Problem to work on> From the line that holds "- document the new features" to the last line of the data, copy everything exactly; leave out all the rest.

Provided data>
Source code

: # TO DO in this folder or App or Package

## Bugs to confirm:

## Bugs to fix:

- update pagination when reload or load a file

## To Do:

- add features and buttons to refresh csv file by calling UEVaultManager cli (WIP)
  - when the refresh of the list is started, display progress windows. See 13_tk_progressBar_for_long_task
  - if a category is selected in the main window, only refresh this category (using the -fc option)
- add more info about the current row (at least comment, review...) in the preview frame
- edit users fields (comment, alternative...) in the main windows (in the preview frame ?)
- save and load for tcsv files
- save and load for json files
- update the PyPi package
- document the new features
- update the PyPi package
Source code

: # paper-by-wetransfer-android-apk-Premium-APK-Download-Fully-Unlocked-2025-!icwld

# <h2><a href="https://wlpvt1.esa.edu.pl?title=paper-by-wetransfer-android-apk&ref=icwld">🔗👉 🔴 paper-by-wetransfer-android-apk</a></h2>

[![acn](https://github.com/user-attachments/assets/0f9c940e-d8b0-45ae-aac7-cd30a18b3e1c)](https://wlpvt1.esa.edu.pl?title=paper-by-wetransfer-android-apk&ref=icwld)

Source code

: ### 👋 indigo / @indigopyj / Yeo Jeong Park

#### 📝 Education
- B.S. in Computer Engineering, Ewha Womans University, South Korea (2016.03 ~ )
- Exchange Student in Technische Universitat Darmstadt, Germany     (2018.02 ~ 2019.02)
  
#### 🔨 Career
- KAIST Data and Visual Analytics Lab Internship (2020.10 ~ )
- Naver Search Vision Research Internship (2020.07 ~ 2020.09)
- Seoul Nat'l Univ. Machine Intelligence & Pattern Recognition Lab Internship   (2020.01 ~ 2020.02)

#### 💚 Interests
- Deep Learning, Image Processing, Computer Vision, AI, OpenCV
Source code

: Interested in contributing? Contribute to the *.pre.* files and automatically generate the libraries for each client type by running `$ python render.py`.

Output>
- document the new features
- update the PyPi package
Source code

: # paper-by-wetransfer-android-apk-Premium-APK-Download-Fully-Unlocked-2025-!icwld

# <h2><a href="https://wlpvt1.esa.edu.pl?title=paper-by-wetransfer-android-apk&ref=icwld">🔗👉 🔴 paper-by-wetransfer-android-apk</a></h2>

[![acn](https://github.com/user-attachments/assets/0f9c940e-d8b0-45ae-aac7-cd30a18b3e1c)](https://wlpvt1.esa.edu.pl?title=paper-by-wetransfer-android-apk&ref=icwld)

Source code

: ### 👋 indigo / @indigopyj / Yeo Jeong Park

#### 📝 Education
- B.S. in Computer Engineering, Ewha Womans University, South Korea (2016.03 ~ )
- Exchange Student in Technische Universitat Darmstadt, Germany     (2018.02 ~ 2019.02)
  
#### 🔨 Career
- KAIST Data and Visual Analytics Lab Internship (2020.10 ~ )
- Naver Search Vision Research Internship (2020.07 ~ 2020.09)
- Seoul Nat'l Univ. Machine Intelligence & Pattern Recognition Lab Internship   (2020.01 ~ 2020.02)

#### 💚 Interests
- Deep Learning, Image Processing, Computer Vision, AI, OpenCV
Source code

: Interested in contributing? Contribute to the *.pre.* files and automatically generate the libraries for each client type by running `$ python render.py`.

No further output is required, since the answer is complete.